> _Work instructions_
A complete answer lists every line of the entries below where the string "References" appears.

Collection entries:
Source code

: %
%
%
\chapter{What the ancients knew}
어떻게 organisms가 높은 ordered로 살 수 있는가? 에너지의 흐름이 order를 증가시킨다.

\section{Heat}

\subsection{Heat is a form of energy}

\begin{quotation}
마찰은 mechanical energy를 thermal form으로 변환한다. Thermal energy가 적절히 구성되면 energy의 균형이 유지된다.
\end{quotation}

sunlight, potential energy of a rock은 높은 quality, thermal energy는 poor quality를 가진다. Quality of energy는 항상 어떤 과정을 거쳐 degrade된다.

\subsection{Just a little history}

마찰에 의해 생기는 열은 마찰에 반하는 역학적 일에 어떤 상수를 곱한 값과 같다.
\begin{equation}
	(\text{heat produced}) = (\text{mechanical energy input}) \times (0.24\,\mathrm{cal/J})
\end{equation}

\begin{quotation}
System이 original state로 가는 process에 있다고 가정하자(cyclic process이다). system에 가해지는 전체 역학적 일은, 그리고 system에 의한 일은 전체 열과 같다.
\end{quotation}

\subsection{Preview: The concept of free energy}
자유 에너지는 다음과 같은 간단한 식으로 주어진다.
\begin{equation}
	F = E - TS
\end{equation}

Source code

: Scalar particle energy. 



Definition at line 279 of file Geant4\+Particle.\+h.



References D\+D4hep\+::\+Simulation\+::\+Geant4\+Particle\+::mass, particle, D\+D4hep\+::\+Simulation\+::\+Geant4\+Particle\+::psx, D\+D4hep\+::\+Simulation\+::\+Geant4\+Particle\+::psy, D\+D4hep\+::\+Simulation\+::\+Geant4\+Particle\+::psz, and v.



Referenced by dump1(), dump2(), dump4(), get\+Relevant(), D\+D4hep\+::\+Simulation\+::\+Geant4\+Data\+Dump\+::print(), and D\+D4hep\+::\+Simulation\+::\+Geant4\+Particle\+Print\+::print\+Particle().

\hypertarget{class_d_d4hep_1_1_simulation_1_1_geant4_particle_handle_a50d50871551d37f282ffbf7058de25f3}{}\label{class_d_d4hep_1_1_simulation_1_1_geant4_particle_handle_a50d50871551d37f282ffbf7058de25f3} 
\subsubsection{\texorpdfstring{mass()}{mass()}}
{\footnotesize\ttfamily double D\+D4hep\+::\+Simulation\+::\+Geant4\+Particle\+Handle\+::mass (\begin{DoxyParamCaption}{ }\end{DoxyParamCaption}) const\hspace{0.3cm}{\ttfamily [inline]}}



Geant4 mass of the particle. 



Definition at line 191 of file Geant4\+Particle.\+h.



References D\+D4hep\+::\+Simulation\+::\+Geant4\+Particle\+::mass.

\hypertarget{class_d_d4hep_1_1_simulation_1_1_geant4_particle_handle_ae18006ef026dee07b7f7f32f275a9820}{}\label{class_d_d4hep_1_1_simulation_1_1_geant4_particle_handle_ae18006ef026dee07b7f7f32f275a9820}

> _Response for this exercise_
References D\+D4hep\+::\+Simulation\+::\+Geant4\+Particle\+::mass, particle, D\+D4hep\+::\+Simulation\+::\+Geant4\+Particle\+::psx, D\+D4hep\+::\+Simulation\+::\+Geant4\+Particle\+::psy, D\+D4hep\+::\+Simulation\+::\+Geant4\+Particle\+::psz, and v.
References D\+D4hep\+::\+Simulation\+::\+Geant4\+Particle\+::mass.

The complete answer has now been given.